House Minority Leader Hakeem Jeffries vowed to defend Biden "until the very end" and compared the impeachment inquiry to a kangaroo court.

Senate Majority Leader Chuck Schumer criticized McCarthy for bowing to conservative pressure and labeled the impeachment inquiry as a witch hunt.

===Reaction from academics===
At the launch of the impeachment inquiry, both University of Missouri School of Law professor emeritus Frank Bowman, Columbia Law School professor Philip Bobbitt (both of whom have authored texts on impeachment), as well as University of North Carolina School of Law professor and constitutional law expert Michael Gerhardt, commented that they had not seen anything they would consider to be evidence against Biden. They all consider this inquiry to be a departure from past presidential impeachment inquiries, which they say were preceded by significant evidence of wrongdoing by the president. Both Bowman and Bobbitt expressed concern that the inquiry will cheapen the concept of impeachment, thereby damaging the federal government's checks and balances. Calling the impeachment inquiry "absolutely shocking", Bowman remarked that the Republicans behind the impeachment effort, "have no interest at all in preserving the basic integrity of the process, or indeed their own power as legislators in legitimate opposition and tension with the executive branch." Gerhardt called the launch of an inquiry "an outcome in search of a process." Gerhardt would later be called by Democrats as an expert witness during the opening hearing of the inquiry.

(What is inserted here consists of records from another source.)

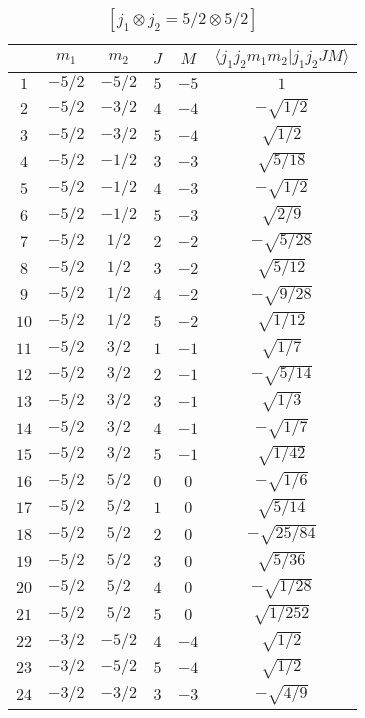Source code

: \begin{table}
\tiny
\caption{$[j_1 \otimes j_2 = 5/2 \otimes 5/2]$}
\begin{center}
\begin{tabular}{|c|c|c|c|c|c|}
\hline 
   & $m_1$ & $m_2$ & $J$ & $M$ & $\langle j_1 j_2 m_1 m_2 | j_1 j_2 J M \rangle$ \\ 
\hline 
$1$ & $-5/2$ & $-5/2$ & $5$ & $-5$ & $1$ \\ 
$2$ & $-5/2$ & $-3/2$ & $4$ & $-4$ & $-\sqrt{1/2}$ \\ 
$3$ & $-5/2$ & $-3/2$ & $5$ & $-4$ & $\sqrt{1/2}$ \\ 
$4$ & $-5/2$ & $-1/2$ & $3$ & $-3$ & $\sqrt{5/18}$ \\ 
$5$ & $-5/2$ & $-1/2$ & $4$ & $-3$ & $-\sqrt{1/2}$ \\ 
$6$ & $-5/2$ & $-1/2$ & $5$ & $-3$ & $\sqrt{2/9}$ \\ 
$7$ & $-5/2$ & $1/2$ & $2$ & $-2$ & $-\sqrt{5/28}$ \\ 
$8$ & $-5/2$ & $1/2$ & $3$ & $-2$ & $\sqrt{5/12}$ \\ 
$9$ & $-5/2$ & $1/2$ & $4$ & $-2$ & $-\sqrt{9/28}$ \\ 
$10$ & $-5/2$ & $1/2$ & $5$ & $-2$ & $\sqrt{1/12}$ \\ 
$11$ & $-5/2$ & $3/2$ & $1$ & $-1$ & $\sqrt{1/7}$ \\ 
$12$ & $-5/2$ & $3/2$ & $2$ & $-1$ & $-\sqrt{5/14}$ \\ 
$13$ & $-5/2$ & $3/2$ & $3$ & $-1$ & $\sqrt{1/3}$ \\ 
$14$ & $-5/2$ & $3/2$ & $4$ & $-1$ & $-\sqrt{1/7}$ \\ 
$15$ & $-5/2$ & $3/2$ & $5$ & $-1$ & $\sqrt{1/42}$ \\ 
$16$ & $-5/2$ & $5/2$ & $0$ & $0$ & $-\sqrt{1/6}$ \\ 
$17$ & $-5/2$ & $5/2$ & $1$ & $0$ & $\sqrt{5/14}$ \\ 
$18$ & $-5/2$ & $5/2$ & $2$ & $0$ & $-\sqrt{25/84}$ \\ 
$19$ & $-5/2$ & $5/2$ & $3$ & $0$ & $\sqrt{5/36}$ \\ 
$20$ & $-5/2$ & $5/2$ & $4$ & $0$ & $-\sqrt{1/28}$ \\ 
$21$ & $-5/2$ & $5/2$ & $5$ & $0$ & $\sqrt{1/252}$ \\ 
$22$ & $-3/2$ & $-5/2$ & $4$ & $-4$ & $\sqrt{1/2}$ \\ 
$23$ & $-3/2$ & $-5/2$ & $5$ & $-4$ & $\sqrt{1/2}$ \\ 
$24$ & $-3/2$ & $-3/2$ & $3$ & $-3$ & $-\sqrt{4/9}$ \\ 

\end{tabular}
\end{center}
\end{table}
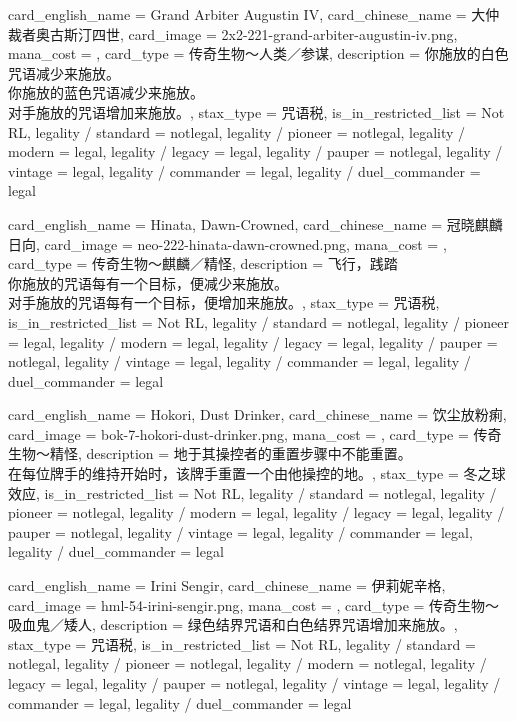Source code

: \documentclass[lang = cn, color = black, 10pt]{AllThatStax}
\begin{document}
\card
{
	card_english_name = {Grand Arbiter Augustin IV},
	card_chinese_name = {大仲裁者奥古斯汀四世},
	card_image = 2x2-221-grand-arbiter-augustin-iv.png,
	mana_cost = ,
	card_type = 传奇生物～人类／参谋,
	description = {你施放的白色咒语减少来施放。\\
你施放的蓝色咒语减少来施放。\\
对手施放的咒语增加来施放。},
	stax_type = 咒语税,
	is_in_restricted_list = Not RL,
	legality / standard = notlegal,
	legality / pioneer = notlegal,
	legality / modern = legal,
	legality / legacy = legal,
	legality / pauper = notlegal,
	legality / vintage = legal,
	legality / commander = legal,
	legality / duel_commander = legal
}

\card
{
	card_english_name = {Hinata, Dawn-Crowned},
	card_chinese_name = {冠晓麒麟日向},
	card_image = neo-222-hinata-dawn-crowned.png,
	mana_cost = ,
	card_type = 传奇生物～麒麟／精怪,
	description = {飞行，践踏\\
你施放的咒语每有一个目标，便减少来施放。\\
对手施放的咒语每有一个目标，便增加来施放。},
	stax_type = 咒语税,
	is_in_restricted_list = Not RL,
	legality / standard = notlegal,
	legality / pioneer = legal,
	legality / modern = legal,
	legality / legacy = legal,
	legality / pauper = notlegal,
	legality / vintage = legal,
	legality / commander = legal,
	legality / duel_commander = legal
}

\card
{
	card_english_name = {Hokori, Dust Drinker},
	card_chinese_name = {饮尘放粉痢},
	card_image = bok-7-hokori-dust-drinker.png,
	mana_cost = ,
	card_type = 传奇生物～精怪,
	description = {地于其操控者的重置步骤中不能重置。\\
在每位牌手的维持开始时，该牌手重置一个由他操控的地。},
	stax_type = 冬之球效应,
	is_in_restricted_list = Not RL,
	legality / standard = notlegal,
	legality / pioneer = notlegal,
	legality / modern = legal,
	legality / legacy = legal,
	legality / pauper = notlegal,
	legality / vintage = legal,
	legality / commander = legal,
	legality / duel_commander = legal
}

\card
{
	card_english_name = {Irini Sengir},
	card_chinese_name = {伊莉妮辛格},
	card_image = hml-54-irini-sengir.png,
	mana_cost = ,
	card_type = 传奇生物～吸血鬼／矮人,
	description = {绿色结界咒语和白色结界咒语增加来施放。},
	stax_type = 咒语税,
	is_in_restricted_list = Not RL,
	legality / standard = notlegal,
	legality / pioneer = notlegal,
	legality / modern = notlegal,
	legality / legacy = legal,
	legality / pauper = notlegal,
	legality / vintage = legal,
	legality / commander = legal,
	legality / duel_commander = legal
}
\end{document}
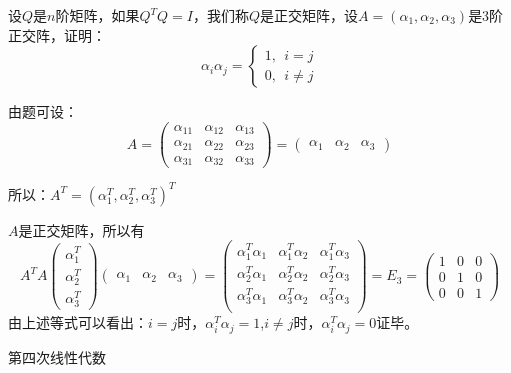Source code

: \documentclass[a4paper]{report}
\begin{document}
\EX 设$Q$是$n$阶矩阵，如果$Q^TQ=I$，我们称$Q$是正交矩阵，设$A=(\alpha_1,\alpha_2,\alpha_3)$是3阶正交阵，证明：
\begin{equation*}
\alpha_i\alpha_j=
\begin{cases}
1,~~i=j\\
0,~~i\neq j
\end{cases}
\end{equation*}

\begin{zhengming}
由题可设：
\begin{equation*}
A=
\begin{pmatrix}
\alpha_{11}&\alpha_{12}&\alpha_{13}\\
\alpha_{21}&\alpha_{22}&\alpha_{23}\\
\alpha_{31}&\alpha_{32}&\alpha_{33}
\end{pmatrix}=
\begin{pmatrix}
\alpha_1&\alpha_2&\alpha_3
\end{pmatrix}
\end{equation*}

所以：$A^T=(\alpha_1^T,\alpha_2^T,\alpha_3^T)^T$

$A$是正交矩阵，所以有
\begin{equation*}A^TA
\begin{pmatrix}
\alpha_1^T\\ \alpha_2^T\\ \alpha_3^T
\end{pmatrix}\begin{pmatrix}
\alpha_1&\alpha_2&\alpha_3
\end{pmatrix}=
\begin{pmatrix}
\alpha_1^T\alpha_1&\alpha_1^T\alpha_2&\alpha_1^T\alpha_3\\
\alpha_2^T\alpha_1&\alpha_2^T\alpha_2&\alpha_2^T\alpha_3\\
\alpha_3^T\alpha_1&\alpha_3^T\alpha_2&\alpha_3^T\alpha_3\\
\end{pmatrix}=E_3=
\begin{pmatrix}
1&0&0\\
0&1&0\\
0&0&1
\end{pmatrix}
\end{equation*}
由上述等式可以看出：$i=j$时，$\alpha_i^T\alpha_j=1$,$i\neq j$时，$\alpha_i^T\alpha_j=0$证毕。
\end{zhengming}


\clearpage
\hphantom{~~}\hfill {\heiti 第四次线性代数} \hfill\hphantom{~~}
\end{document}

Upon the launch of the inquiry, George Washington University Law School professor and constitutional law expert Jonathan Turley said "the suggestion that [existing evidence] does not meet the standard for an inquiry into impeachable offenses is an example of willful blindness". Turley was later called on by Republican members of Congress to testify as a witness during the first impeachment inquiry hearing, where he also stated that Congress had failed to connect Hunter's alleged influence peddling to President Biden. He also stated that some of the details they had gathered "really do gravitate in favor of the president". Turley had previously been a witness during the 2019 impeachment inquiry against Trump, having been called to provide expert testimony on behalf of Trump's defense, as well as a witness in the impeachment of Bill Clinton, testifying in favor of impeaching Clinton.

==Analysis==
The initiation of the impeachment inquiry was seen by numerous Republican members of Congress and political analysts as potentially being an effort by McCarthy to satisfy hardline right-wing members of the House's narrow Republican majority and avoid a motion to vacate the speakership. It came amid tenuous negotiations McCarthy was having with his caucus ahead of the fiscal year deadline to pass appropriations bills and avert a government shutdown. Far-right members of Congress openly tied impeachment demands to other legislative priorities or threatening to vacate the speakership. In late August, Greene stated, "I will not vote to fund the government unless we have passed an impeachment inquiry." In September, Gaetz said Republicans should be "forcing votes on impeachment. And if Speaker McCarthy stands in our way, he may not have the job long". (Note: Attributed to multiple references:) Within a day of the inquiry announcement, several far-right members of the House had declared that McCarthy's launching of an impeachment inquiry had not placated them into dropping their demands related to the budget or affected their attitudes on a motion to vacate.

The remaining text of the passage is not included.